About this exercise. All entries are to be reproduced exactly; the pictures are to be omitted.

─── Records for this exercise ───

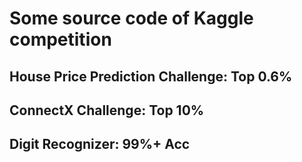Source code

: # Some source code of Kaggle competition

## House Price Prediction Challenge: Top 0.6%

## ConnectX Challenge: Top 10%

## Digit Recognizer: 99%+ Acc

───

Output for this task.
Source code

: # Some source code of Kaggle competition

## House Price Prediction Challenge: Top 0.6%

## ConnectX Challenge: Top 10%

## Digit Recognizer: 99%+ Acc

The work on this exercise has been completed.